:: Required action ::
Only one span of the listing below is wanted: the lines from the one with "Resep sate ayam pun" through the one with "Apakah kamu ingin", reproduced exactly, both ends kept.

:: Provided records ::
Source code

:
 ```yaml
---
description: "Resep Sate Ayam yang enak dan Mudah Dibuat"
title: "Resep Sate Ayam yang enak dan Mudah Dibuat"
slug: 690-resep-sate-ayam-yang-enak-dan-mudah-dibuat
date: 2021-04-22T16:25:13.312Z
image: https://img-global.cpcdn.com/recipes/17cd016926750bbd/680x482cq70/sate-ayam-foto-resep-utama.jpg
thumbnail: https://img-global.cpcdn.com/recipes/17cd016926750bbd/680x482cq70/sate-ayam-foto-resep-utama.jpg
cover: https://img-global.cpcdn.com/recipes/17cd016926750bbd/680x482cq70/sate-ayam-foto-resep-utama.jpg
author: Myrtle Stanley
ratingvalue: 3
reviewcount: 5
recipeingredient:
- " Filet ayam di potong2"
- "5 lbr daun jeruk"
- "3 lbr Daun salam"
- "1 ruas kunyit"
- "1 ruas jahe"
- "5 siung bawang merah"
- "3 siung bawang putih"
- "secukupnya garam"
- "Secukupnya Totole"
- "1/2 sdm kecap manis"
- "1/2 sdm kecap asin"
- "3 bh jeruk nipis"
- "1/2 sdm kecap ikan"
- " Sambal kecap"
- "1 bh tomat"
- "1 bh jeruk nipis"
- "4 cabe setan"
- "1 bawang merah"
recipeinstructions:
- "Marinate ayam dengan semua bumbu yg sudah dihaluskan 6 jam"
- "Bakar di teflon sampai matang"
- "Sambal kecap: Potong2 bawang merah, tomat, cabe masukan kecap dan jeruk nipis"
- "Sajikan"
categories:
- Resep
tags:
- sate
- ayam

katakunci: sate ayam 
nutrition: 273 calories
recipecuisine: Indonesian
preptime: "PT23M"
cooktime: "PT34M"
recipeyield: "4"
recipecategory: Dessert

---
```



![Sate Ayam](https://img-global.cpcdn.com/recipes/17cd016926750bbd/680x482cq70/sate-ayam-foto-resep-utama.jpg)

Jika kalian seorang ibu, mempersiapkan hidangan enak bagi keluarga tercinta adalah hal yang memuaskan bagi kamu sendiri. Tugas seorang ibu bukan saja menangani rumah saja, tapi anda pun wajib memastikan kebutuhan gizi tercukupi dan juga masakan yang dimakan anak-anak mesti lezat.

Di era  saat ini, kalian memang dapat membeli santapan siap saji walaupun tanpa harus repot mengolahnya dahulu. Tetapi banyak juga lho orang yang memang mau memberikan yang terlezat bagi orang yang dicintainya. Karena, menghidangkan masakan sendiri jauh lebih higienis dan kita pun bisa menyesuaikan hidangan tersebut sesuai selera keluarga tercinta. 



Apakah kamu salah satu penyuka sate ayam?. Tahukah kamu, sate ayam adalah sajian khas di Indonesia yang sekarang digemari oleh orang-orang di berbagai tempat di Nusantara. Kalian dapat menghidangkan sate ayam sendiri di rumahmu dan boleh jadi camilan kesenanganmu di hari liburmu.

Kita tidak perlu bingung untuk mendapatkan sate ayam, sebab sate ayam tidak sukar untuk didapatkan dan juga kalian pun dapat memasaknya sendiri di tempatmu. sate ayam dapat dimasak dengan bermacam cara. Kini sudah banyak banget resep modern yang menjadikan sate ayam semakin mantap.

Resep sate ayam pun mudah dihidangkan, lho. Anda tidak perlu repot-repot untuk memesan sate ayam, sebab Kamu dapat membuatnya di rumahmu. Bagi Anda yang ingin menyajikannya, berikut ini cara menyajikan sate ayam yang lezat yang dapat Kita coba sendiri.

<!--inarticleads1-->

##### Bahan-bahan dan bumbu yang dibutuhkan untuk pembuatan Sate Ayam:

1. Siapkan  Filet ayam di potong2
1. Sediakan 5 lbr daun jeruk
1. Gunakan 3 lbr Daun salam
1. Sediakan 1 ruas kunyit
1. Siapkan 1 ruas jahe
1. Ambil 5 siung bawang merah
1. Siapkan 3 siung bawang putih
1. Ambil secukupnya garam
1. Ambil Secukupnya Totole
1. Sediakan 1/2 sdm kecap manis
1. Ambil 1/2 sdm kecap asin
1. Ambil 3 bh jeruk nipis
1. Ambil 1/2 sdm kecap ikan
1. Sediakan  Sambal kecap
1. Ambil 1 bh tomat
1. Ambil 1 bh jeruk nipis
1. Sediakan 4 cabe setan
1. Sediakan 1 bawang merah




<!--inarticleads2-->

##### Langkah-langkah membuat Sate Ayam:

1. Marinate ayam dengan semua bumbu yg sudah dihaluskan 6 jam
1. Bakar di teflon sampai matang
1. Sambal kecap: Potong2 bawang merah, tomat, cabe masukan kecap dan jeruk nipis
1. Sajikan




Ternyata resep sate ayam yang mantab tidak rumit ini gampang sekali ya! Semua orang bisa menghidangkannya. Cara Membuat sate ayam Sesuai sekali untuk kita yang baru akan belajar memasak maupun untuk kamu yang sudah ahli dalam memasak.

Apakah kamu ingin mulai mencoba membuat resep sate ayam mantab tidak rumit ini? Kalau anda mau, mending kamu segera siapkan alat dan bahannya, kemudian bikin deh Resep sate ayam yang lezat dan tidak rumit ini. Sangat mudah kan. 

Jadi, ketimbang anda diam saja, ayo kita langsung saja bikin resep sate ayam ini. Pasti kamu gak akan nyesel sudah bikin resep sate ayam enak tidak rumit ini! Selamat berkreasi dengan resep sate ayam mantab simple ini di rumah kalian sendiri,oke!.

:: Solved problem ::
Resep sate ayam pun mudah dihidangkan, lho. Anda tidak perlu repot-repot untuk memesan sate ayam, sebab Kamu dapat membuatnya di rumahmu. Bagi Anda yang ingin menyajikannya, berikut ini cara menyajikan sate ayam yang lezat yang dapat Kita coba sendiri.

<!--inarticleads1-->

##### Bahan-bahan dan bumbu yang dibutuhkan untuk pembuatan Sate Ayam:

1. Siapkan  Filet ayam di potong2
1. Sediakan 5 lbr daun jeruk
1. Gunakan 3 lbr Daun salam
1. Sediakan 1 ruas kunyit
1. Siapkan 1 ruas jahe
1. Ambil 5 siung bawang merah
1. Siapkan 3 siung bawang putih
1. Ambil secukupnya garam
1. Ambil Secukupnya Totole
1. Sediakan 1/2 sdm kecap manis
1. Ambil 1/2 sdm kecap asin
1. Ambil 3 bh jeruk nipis
1. Ambil 1/2 sdm kecap ikan
1. Sediakan  Sambal kecap
1. Ambil 1 bh tomat
1. Ambil 1 bh jeruk nipis
1. Sediakan 4 cabe setan
1. Sediakan 1 bawang merah




<!--inarticleads2-->

##### Langkah-langkah membuat Sate Ayam:

1. Marinate ayam dengan semua bumbu yg sudah dihaluskan 6 jam
1. Bakar di teflon sampai matang
1. Sambal kecap: Potong2 bawang merah, tomat, cabe masukan kecap dan jeruk nipis
1. Sajikan




Ternyata resep sate ayam yang mantab tidak rumit ini gampang sekali ya! Semua orang bisa menghidangkannya. Cara Membuat sate ayam Sesuai sekali untuk kita yang baru akan belajar memasak maupun untuk kamu yang sudah ahli dalam memasak.

Apakah kamu ingin mulai mencoba membuat resep sate ayam mantab tidak rumit ini? Kalau anda mau, mending kamu segera siapkan alat dan bahannya, kemudian bikin deh Resep sate ayam yang lezat dan tidak rumit ini. Sangat mudah kan. 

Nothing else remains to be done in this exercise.